Material provided:
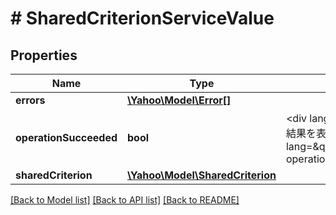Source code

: # # SharedCriterionServiceValue

## Properties

Name | Type | Description | Notes
------------ | ------------- | ------------- | -------------
**errors** | [**\Yahoo\Model\Error[]**](Error.md) |  | [optional] 
**operationSucceeded** | **bool** | &lt;div lang&#x3D;\&quot;ja\&quot;&gt;処理結果を表示します。&lt;/div&gt;&lt;div lang&#x3D;\&quot;en\&quot;&gt;Showing operation result.&lt;/div&gt; | [optional] 
**sharedCriterion** | [**\Yahoo\Model\SharedCriterion**](SharedCriterion.md) |  | [optional] 

[[Back to Model list]](../../README.md#documentation-for-models) [[Back to API list]](../../README.md#documentation-for-api-endpoints) [[Back to README]](../../README.md)


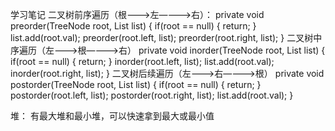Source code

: 学习笔记
二叉树前序遍历（根———>左————>右）：
private void preorder(TreeNode root, List<Integer> list) {
    if(root == null) {
        return;
    }
    list.add(root.val);
    preorder(root.left, list);
    preorder(root.right, list);
}
二叉树中序遍历（左———>根————>右）
private void inorder(TreeNode root, List<Integer> list) {
    if(root == null) {
        return;
    }
    inorder(root.left, list);
    list.add(root.val);
    inorder(root.right, list);
}
二叉树后续遍历（左———>右————>根）
private void postorder(TreeNode root, List<Integer> list) {
    if(root == null) {
        return;
    }
    postorder(root.left, list);
    postorder(root.right, list);
    list.add(root.val);
}

堆：
有最大堆和最小堆，可以快速拿到最大或最小值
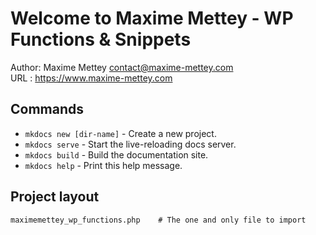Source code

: # Welcome to Maxime Mettey - WP Functions & Snippets

Author: Maxime Mettey <contact@maxime-mettey.com>   
URL : https://www.maxime-mettey.com

## Commands

* `mkdocs new [dir-name]` - Create a new project.
* `mkdocs serve` - Start the live-reloading docs server.
* `mkdocs build` - Build the documentation site.
* `mkdocs help` - Print this help message.

## Project layout

    maximemettey_wp_functions.php    # The one and only file to import
    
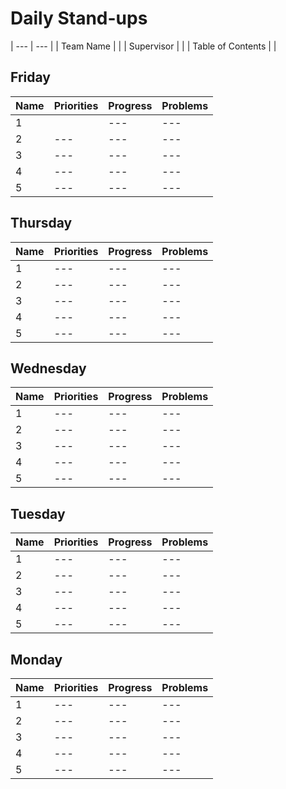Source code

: # Daily Stand-ups

| --- | --- |
| Team Name |  |
| Supervisor |  |
| Table of Contents |  |

## Friday
| Name | Priorities | Progress | Problems |
| --- | --- | --- | --- |
| 1 |  | --- | --- |
| 2 | --- | --- | --- |
| 3 | --- | --- | --- |
| 4 | --- | --- | --- |
| 5 | --- | --- | --- |

## Thursday
| Name | Priorities | Progress | Problems |
| --- | --- | --- | --- |
| 1 | --- | --- | --- |
| 2 | --- | --- | --- |
| 3 | --- | --- | --- |
| 4 | --- | --- | --- |
| 5 | --- | --- | --- |

## Wednesday
| Name | Priorities | Progress | Problems |
| --- | --- | --- | --- |
| 1 | --- | --- | --- |
| 2 | --- | --- | --- |
| 3 | --- | --- | --- |
| 4 | --- | --- | --- |
| 5 | --- | --- | --- |

## Tuesday
| Name | Priorities | Progress | Problems |
| --- | --- | --- | --- |
| 1 | --- | --- | --- |
| 2 | --- | --- | --- |
| 3 | --- | --- | --- |
| 4 | --- | --- | --- |
| 5 | --- | --- | --- |

## Monday
| Name | Priorities | Progress | Problems |
| --- | --- | --- | --- |
| 1 | --- | --- | --- |
| 2 | --- | --- | --- |
| 3 | --- | --- | --- |
| 4 | --- | --- | --- |
| 5 | --- | --- | --- |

Task objective: Filter the data down to the lines that contain the string "preorder", and copy them.

Output of the exercise:
private void preorder(TreeNode root, List<Integer> list) {
    preorder(root.left, list);
    preorder(root.right, list);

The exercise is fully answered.